CALGARY, May 30, 2013 /CNW/ - Oando Energy Resources Inc. ("OER" or the "Company") (TSX: OER), a company focused on oil exploration and production in Nigeria, today
announced that it had entered into a loan agreement ("Loan Agreement") with Oando Plc ("Oando") to refinance and supplement the loan extended by Oando to OER on
December 20, 2012. OER and Oando also executed a deed of repayment ("Repayment Deed") permitting OER to repay amounts owing under the Loan Agreement by the
issuance of common shares of OER. Oando owns 94.6% of the common
shares of OER ("Shares"), on a non-diluted basis.
"This refinancing of our original loan from Oando Plc underscores the
strong financial backing and ongoing support that OER continues to
receive from its majority shareholder," said Pade Durotoye, CEO of
Oando Energy Resources. "The financial flexibility afforded to us by
this relationship is a key differentiator for OER, as it provides our
young company with the stability and means to pursue an ambitious
growth agenda within Nigeria."
Pursuant to the Loan Agreement, Oando provided a facility ("Facility") to OER of up to US$386,000,000, bearing an annual interest rate of
5%. Of the Facility, US$362,000,000 plus accrued interest is required
to be repaid by September 30, 2013 while the remainder of the Facility
is required to be repaid on or before December 31, 2013.
Pursuant to the Repayment Deed, OER is permitted to elect to repay the
Facility by the issuance of Shares, provided that all regulatory
approvals have been obtained, at the earliest of the following events:
(i) a receipt has been issued for a final prospectus ("Final Prospectus") in respect of an offering of Shares (or securities convertible into
Shares at no additional cost to the subscriber thereof);
(ii) completion of the proposed acquisition by OER of the Nigerian oil
and gas assets of ConocoPhillips Company ("Acquisition"), as announced by OER in December 2012; and (iii) termination of the
Acquisition.

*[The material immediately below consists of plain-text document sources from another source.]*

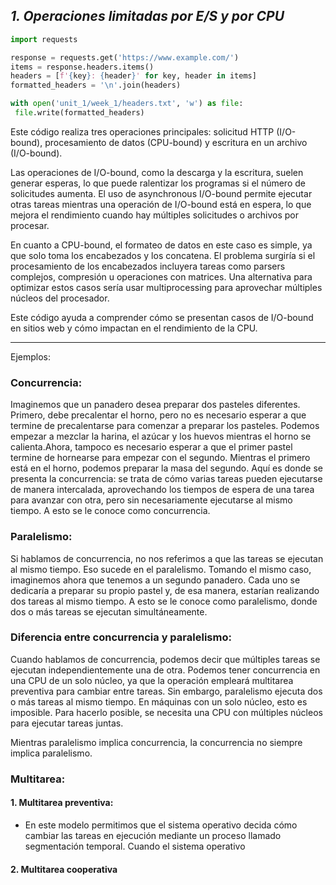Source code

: ## ***1. Operaciones limitadas por E/S y por CPU***

```python
import requests

response = requests.get('https://www.example.com/')
items = response.headers.items()
headers = [f'{key}: {header}' for key, header in items]
formatted_headers = '\n'.join(headers) 

with open('unit_1/week_1/headers.txt', 'w') as file:
 file.write(formatted_headers)
```

Este código realiza tres operaciones principales: solicitud
HTTP (I/O-bound), procesamiento de datos (CPU-bound) y escritura 
en un archivo (I/O-bound).

Las operaciones de I/O-bound, como la descarga y la escritura, suelen 
generar esperas, lo que puede ralentizar los programas si el número 
de solicitudes aumenta. El uso de asynchronous I/O-bound permite ejecutar 
otras tareas mientras una operación de I/O-bound está en espera, lo que 
mejora el rendimiento cuando hay múltiples solicitudes o archivos por 
procesar.

En cuanto a CPU-bound, el formateo de datos en este caso es simple, 
ya que solo toma los encabezados y los concatena. El problema surgiría 
si el procesamiento de los encabezados incluyera tareas como parsers 
complejos, compresión u operaciones con matrices. Una alternativa para 
optimizar estos casos sería usar multiprocessing para aprovechar múltiples 
núcleos del procesador.

Este código ayuda a comprender cómo se presentan casos de I/O-bound en 
sitios web y cómo impactan en el rendimiento de la CPU.

---
Ejemplos:

### **Concurrencia:**
Imaginemos que un panadero desea preparar dos pasteles diferentes. 
Primero, debe precalentar el horno, pero no es necesario esperar a 
que termine de precalentarse para comenzar a preparar los pasteles. 
Podemos empezar a mezclar la harina, el azúcar y los huevos mientras 
el horno se calienta.Ahora, tampoco es necesario esperar a que el 
primer pastel termine de hornearse para empezar con el segundo. 
Mientras el primero está en el horno, podemos preparar la masa del 
segundo. Aquí es donde se presenta la concurrencia: se trata de cómo 
varias tareas pueden ejecutarse de manera intercalada, aprovechando 
los tiempos de espera de una tarea para avanzar con otra, pero sin 
necesariamente ejecutarse al mismo tiempo. A esto se le conoce como 
concurrencia.

### **Paralelismo:**
Si hablamos de concurrencia, no nos referimos a que las tareas se 
ejecutan al mismo tiempo. Eso sucede en el paralelismo.
Tomando el mismo caso, imaginemos ahora que tenemos a un segundo 
panadero. Cada uno se dedicaría a preparar su propio pastel y, de 
esa manera, estarían realizando dos tareas al mismo tiempo. A esto 
se le conoce como paralelismo, donde dos o más tareas se ejecutan 
simultáneamente.

### **Diferencia entre concurrencia y paralelismo:**

Cuando hablamos de concurrencia, podemos decir que múltiples tareas
se ejecutan independientemente una de otra. Podemos tener concurrencia
en una CPU de un solo núcleo, ya que la operación empleará 
multitarea preventiva para cambiar entre tareas. Sin embargo, 
paralelismo ejecuta dos o más tareas al mismo tiempo. En máquinas 
con un solo núcleo, esto es imposible. Para hacerlo posible, se
necesita una CPU con múltiples núcleos para ejecutar tareas juntas. 

Mientras paralelismo implica concurrencia, la concurrencia no siempre
implica paralelismo. 

### **Multitarea:**

#### 1. Multitarea preventiva: 
- En este modelo permitimos que el sistema operativo decida cómo cambiar 
las tareas en ejecución mediante un proceso llamado segmentación temporal.
Cuando el sistema operativo             
#### 2. Multitarea cooperativa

Should OER elect to repay the Facility by the issuance of
Shares, the price per Share will be (i) the price per Share (or
security convertible into a Share at no additional cost to the
subscriber) identified in the Final Prospectus (as adjusted, if
necessary, to comply with maximum discount rules of the TSX), provided
that the Acquisition has not been terminated; or (ii) in all other
circumstances, the 5-day VWAP at the time of election by OER that it
wishes to repay the Facility by the issuance of Shares. The election
to repay the Facility by the issuance of Shares can be exercised no
later than five business days prior to September 30, 2013. In the
event that the election by OER to repay the Facility by the issuance of
Shares would result in Oando having an ownership interest in OER that
is higher than Oando's current ownership interest of 94.6% (on a
non-diluted basis), the number of Shares to be issued by OER will be
reduced so as to ensure that Oando's stake in OER does not exceed such
current ownership interest and the balance, if any, of amounts owing
under the Loan Agreement will be payable in cash.
By way of example, if (i) the Facility had been provided, (ii) OER were
permitted to elect to repay the Facility by the issuance of Shares, and
(iii) OER made such election on today's date, OER would need to issue
approximately 263,368,815 Shares to Oando as repayment of the Facility
(based on the closing price of the Shares on the TSX on May 28, 2013
and assuming no interest had accrued). However, pursuant to the terms
of the Repayment Deed, OER would not be permitted to repay the Facility
by the issuance of Shares on today's date and would instead be required
to repay it in cash.
The Corporate Governance Committee of OER, comprising independent
directors unrelated to Oando, unanimously recommended approval of the
Loan Agreement and Repayment Deed to the board of OER who then approved
it (with directors affiliated with Oando abstaining from the vote).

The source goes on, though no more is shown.